(DATASET RECORDS Opens)

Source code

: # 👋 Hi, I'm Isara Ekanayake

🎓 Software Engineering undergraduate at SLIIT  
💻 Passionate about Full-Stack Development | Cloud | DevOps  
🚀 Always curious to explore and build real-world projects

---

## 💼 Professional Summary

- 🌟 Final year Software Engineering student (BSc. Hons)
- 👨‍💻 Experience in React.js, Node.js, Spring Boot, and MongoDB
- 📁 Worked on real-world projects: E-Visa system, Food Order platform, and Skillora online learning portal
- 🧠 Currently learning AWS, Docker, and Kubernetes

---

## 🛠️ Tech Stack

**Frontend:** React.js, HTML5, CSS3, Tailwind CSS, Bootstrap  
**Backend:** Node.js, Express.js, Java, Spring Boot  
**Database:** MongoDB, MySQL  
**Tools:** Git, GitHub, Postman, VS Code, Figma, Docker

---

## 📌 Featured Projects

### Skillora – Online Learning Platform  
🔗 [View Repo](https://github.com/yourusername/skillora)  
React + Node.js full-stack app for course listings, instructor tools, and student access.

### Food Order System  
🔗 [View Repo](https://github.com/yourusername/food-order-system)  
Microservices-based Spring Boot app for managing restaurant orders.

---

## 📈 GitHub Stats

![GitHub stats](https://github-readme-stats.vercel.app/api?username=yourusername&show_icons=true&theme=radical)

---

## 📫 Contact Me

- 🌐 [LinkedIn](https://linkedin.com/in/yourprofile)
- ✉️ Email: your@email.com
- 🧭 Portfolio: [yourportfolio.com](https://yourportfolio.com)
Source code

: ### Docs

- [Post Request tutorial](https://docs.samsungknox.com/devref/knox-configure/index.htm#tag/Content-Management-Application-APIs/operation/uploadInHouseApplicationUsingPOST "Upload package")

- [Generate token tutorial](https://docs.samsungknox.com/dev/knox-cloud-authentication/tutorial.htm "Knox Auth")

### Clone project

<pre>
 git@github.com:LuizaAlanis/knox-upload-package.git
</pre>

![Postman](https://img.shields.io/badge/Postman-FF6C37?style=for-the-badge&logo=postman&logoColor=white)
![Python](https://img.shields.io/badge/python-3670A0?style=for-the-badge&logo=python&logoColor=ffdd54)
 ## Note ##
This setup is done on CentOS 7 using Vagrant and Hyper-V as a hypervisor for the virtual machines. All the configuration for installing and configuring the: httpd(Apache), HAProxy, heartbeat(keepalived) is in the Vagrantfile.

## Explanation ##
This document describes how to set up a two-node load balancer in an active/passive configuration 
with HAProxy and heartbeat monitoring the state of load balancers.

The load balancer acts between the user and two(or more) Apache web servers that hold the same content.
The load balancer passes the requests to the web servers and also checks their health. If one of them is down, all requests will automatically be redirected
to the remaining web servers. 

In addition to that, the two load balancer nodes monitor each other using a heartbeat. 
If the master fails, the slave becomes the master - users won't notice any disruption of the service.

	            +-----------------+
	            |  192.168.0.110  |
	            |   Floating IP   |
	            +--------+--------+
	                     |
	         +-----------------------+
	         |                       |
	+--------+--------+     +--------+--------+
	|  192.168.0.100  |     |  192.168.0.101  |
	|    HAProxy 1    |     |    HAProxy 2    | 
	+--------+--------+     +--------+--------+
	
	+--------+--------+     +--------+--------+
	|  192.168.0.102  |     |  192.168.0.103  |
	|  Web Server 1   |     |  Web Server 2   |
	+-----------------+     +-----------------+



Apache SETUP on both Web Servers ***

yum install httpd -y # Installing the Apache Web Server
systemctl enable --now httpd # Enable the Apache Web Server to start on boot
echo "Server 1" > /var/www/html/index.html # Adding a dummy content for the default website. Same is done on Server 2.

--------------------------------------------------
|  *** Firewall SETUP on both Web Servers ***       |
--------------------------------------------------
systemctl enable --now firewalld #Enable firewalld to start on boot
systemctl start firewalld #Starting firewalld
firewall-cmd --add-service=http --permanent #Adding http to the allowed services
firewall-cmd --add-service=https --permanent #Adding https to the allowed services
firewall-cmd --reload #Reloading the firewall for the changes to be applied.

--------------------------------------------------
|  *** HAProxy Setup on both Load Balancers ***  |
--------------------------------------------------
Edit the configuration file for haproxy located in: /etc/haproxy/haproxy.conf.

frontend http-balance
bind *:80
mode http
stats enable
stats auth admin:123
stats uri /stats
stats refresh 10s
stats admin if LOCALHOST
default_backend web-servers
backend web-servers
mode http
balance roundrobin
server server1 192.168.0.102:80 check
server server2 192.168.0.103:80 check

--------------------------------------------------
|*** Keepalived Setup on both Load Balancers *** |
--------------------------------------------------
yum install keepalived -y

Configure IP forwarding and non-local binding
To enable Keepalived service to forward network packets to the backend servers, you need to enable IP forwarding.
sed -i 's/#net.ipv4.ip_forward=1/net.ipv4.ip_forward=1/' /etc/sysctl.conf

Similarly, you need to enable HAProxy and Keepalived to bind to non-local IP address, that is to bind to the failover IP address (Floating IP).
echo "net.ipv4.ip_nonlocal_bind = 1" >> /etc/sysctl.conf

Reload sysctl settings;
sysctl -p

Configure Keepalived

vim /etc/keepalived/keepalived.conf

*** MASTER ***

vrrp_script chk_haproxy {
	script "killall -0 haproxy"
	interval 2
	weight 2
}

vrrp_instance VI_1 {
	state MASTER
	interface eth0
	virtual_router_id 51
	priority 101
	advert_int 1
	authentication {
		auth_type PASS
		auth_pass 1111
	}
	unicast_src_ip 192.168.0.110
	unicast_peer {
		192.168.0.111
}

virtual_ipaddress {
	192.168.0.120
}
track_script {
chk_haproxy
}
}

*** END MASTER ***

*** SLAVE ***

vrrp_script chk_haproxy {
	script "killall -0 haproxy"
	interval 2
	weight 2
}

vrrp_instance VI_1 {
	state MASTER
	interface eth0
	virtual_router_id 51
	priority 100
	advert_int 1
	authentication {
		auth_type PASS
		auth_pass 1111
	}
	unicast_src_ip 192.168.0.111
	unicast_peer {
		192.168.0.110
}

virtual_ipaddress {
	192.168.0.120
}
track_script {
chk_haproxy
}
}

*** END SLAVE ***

(DATASET RECORDS Closes)
(DATASET RECORDS Opens)

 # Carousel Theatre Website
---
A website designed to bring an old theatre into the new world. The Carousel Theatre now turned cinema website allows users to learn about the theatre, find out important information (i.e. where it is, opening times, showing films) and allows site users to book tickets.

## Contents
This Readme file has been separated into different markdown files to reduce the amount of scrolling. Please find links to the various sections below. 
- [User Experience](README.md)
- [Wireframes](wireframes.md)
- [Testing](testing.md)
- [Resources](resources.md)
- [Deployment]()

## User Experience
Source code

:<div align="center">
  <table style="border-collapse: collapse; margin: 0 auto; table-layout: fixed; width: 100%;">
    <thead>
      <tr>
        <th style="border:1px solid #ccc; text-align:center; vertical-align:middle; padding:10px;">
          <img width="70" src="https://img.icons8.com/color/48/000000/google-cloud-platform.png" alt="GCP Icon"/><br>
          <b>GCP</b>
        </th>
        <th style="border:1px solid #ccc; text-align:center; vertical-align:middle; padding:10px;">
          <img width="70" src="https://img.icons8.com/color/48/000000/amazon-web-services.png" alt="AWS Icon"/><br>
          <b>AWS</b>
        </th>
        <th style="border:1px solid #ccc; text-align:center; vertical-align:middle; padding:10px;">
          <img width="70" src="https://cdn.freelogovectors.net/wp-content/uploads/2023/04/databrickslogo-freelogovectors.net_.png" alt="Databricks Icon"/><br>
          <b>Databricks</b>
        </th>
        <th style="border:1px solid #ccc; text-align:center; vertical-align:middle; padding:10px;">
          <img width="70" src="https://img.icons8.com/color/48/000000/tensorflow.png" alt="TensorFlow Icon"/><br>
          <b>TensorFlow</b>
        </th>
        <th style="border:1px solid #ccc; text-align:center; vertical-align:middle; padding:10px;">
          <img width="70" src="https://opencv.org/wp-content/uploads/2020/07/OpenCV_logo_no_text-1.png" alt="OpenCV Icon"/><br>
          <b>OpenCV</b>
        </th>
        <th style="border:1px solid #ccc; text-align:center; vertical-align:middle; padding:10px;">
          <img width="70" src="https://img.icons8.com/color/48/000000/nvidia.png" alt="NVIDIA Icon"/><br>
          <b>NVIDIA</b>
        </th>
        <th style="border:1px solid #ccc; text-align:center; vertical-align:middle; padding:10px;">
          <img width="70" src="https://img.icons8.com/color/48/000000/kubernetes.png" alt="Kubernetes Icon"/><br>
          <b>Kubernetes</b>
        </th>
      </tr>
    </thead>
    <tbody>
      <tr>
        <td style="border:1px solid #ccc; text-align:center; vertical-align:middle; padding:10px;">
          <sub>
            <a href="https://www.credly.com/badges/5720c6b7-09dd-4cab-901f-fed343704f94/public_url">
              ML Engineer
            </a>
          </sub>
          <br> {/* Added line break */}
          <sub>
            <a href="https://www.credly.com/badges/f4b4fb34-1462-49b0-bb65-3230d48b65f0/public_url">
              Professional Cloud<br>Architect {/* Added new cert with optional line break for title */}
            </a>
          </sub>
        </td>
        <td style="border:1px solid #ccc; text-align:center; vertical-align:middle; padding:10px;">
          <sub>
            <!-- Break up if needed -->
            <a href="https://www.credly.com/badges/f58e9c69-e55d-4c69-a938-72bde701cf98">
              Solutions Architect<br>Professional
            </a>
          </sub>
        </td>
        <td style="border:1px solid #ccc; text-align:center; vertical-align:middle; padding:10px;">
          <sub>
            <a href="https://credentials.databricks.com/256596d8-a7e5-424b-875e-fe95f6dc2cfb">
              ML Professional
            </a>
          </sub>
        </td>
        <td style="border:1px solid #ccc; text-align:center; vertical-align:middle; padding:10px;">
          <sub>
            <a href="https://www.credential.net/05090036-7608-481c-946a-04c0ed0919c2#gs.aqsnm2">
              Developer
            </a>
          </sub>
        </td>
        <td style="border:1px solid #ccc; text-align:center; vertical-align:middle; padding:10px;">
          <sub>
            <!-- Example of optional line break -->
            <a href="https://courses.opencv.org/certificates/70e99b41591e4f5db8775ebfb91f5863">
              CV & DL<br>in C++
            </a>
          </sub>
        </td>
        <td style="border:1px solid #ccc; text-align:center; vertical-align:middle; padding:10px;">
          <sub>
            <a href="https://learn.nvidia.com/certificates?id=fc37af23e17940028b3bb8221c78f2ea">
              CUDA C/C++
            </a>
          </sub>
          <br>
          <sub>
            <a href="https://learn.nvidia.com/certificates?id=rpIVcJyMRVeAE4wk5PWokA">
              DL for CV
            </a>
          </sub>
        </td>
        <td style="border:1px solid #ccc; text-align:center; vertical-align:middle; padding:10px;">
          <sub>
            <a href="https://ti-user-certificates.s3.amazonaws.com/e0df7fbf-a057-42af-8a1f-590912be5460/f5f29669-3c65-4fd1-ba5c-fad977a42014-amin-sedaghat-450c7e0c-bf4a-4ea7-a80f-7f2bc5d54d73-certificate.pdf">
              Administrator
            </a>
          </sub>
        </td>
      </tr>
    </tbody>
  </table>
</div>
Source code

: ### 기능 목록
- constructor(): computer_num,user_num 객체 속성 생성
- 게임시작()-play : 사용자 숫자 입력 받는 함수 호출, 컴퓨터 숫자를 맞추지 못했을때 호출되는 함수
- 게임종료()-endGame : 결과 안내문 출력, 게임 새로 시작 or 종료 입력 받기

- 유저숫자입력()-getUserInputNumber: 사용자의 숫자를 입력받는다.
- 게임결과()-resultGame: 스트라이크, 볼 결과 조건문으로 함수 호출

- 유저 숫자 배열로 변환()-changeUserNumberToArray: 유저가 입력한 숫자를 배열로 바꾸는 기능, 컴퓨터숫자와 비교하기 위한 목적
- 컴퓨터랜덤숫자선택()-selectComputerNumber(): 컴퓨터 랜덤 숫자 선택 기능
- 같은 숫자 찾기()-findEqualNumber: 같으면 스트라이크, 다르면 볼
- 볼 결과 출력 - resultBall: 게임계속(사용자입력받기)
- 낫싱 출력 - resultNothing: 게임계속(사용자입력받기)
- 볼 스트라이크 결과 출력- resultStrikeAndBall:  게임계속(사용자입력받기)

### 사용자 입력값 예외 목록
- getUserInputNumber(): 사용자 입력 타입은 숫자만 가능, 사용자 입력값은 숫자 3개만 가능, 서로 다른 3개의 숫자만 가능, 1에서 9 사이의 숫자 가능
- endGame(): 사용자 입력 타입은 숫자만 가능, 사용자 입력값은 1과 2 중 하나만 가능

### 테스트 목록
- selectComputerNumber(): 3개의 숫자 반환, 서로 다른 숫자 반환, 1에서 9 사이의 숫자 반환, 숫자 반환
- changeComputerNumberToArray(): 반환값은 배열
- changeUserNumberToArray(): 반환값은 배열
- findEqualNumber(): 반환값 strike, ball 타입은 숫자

(DATASET RECORDS Closes)
(DATASET RECORDS Opens)

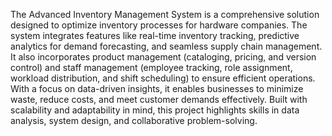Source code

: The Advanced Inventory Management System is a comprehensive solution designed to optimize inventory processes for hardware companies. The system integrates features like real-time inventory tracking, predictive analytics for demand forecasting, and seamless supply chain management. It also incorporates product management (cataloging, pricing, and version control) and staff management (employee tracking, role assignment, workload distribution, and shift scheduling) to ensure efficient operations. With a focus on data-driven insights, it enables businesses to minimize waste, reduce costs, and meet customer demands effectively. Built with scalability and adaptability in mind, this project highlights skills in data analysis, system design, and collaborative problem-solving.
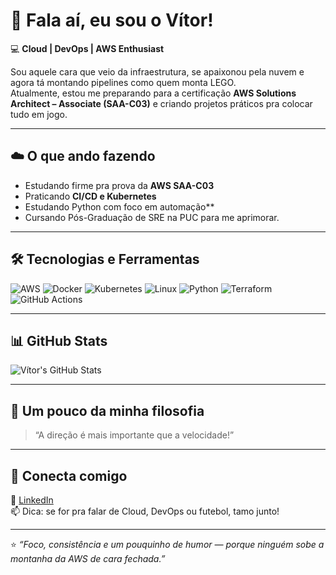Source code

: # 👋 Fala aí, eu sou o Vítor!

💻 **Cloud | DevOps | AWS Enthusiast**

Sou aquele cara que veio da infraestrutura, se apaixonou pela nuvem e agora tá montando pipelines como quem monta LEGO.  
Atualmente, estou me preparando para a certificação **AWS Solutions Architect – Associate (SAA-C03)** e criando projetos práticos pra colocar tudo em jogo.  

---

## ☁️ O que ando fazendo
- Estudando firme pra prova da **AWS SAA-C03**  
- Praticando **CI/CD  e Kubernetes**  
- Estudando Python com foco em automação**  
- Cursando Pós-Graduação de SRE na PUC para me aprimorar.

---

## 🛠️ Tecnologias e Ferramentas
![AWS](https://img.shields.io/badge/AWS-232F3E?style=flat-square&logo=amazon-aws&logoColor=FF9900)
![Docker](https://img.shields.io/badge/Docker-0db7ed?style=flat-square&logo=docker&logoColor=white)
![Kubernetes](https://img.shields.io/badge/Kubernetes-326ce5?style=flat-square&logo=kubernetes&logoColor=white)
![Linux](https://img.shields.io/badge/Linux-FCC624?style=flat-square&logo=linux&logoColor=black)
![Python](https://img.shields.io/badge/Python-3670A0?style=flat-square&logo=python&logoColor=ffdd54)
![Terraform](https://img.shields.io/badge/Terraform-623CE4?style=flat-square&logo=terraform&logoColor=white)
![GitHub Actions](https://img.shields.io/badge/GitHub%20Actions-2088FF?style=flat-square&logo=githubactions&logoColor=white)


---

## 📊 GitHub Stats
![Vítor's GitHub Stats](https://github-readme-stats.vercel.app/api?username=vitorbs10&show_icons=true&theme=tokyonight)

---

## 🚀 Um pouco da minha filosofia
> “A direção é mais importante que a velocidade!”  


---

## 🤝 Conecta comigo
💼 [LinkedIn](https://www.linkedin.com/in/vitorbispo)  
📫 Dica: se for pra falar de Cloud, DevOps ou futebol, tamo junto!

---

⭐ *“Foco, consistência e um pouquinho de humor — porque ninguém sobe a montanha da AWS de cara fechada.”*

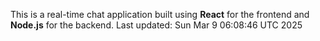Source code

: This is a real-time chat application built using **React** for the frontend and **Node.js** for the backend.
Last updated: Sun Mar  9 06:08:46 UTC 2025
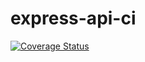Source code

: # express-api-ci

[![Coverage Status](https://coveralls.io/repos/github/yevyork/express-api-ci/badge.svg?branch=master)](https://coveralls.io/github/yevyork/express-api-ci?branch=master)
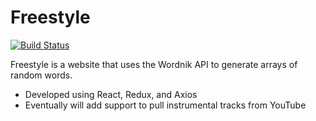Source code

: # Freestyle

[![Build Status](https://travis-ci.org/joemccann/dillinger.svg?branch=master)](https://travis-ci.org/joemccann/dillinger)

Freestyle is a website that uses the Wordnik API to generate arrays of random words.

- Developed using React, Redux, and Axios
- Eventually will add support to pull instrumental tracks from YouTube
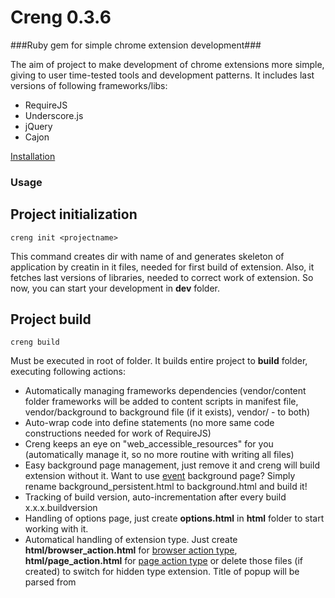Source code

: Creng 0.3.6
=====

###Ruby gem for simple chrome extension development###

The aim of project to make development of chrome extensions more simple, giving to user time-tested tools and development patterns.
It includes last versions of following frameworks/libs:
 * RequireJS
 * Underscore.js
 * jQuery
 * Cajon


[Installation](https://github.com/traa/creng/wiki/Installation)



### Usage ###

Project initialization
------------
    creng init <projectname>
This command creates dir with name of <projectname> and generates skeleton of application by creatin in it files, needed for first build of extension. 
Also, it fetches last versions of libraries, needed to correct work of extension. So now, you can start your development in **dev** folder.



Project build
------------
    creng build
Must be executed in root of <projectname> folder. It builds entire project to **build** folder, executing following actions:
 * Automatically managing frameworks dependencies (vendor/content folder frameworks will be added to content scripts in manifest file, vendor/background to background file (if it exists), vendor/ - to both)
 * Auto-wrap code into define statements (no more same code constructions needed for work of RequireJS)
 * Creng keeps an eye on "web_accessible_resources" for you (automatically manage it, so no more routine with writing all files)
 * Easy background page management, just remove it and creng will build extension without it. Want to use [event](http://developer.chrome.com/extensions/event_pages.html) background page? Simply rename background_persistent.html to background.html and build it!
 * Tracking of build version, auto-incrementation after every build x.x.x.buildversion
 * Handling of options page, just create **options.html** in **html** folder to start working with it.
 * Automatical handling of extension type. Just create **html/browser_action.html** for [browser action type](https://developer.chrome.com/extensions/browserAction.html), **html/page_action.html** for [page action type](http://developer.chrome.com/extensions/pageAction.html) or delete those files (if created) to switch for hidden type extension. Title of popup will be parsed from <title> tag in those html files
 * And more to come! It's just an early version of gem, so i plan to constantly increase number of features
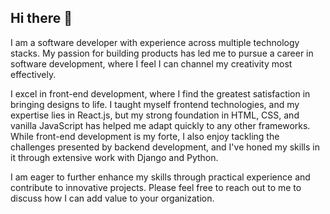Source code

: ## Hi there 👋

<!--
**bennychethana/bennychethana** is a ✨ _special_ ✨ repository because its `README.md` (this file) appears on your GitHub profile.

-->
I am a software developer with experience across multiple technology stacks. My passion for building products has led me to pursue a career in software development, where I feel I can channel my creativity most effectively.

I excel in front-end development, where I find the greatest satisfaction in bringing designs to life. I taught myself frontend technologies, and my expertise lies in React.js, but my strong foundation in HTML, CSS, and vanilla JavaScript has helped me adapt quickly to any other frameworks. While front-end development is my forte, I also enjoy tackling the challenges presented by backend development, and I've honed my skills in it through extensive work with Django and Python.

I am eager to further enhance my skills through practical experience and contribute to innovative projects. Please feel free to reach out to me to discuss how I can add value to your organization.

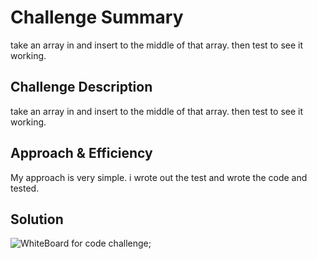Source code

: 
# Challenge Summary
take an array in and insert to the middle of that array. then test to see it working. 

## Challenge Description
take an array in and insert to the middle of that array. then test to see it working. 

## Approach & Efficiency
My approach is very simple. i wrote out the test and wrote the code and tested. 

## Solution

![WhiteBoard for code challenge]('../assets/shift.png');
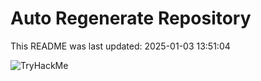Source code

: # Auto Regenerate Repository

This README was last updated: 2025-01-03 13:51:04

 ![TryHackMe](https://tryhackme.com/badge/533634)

(DATASET RECORDS Closes)

Scan the data above and state how many of its lines contain the string "vercel", with no other content.

* _TASK SOLUTION_
2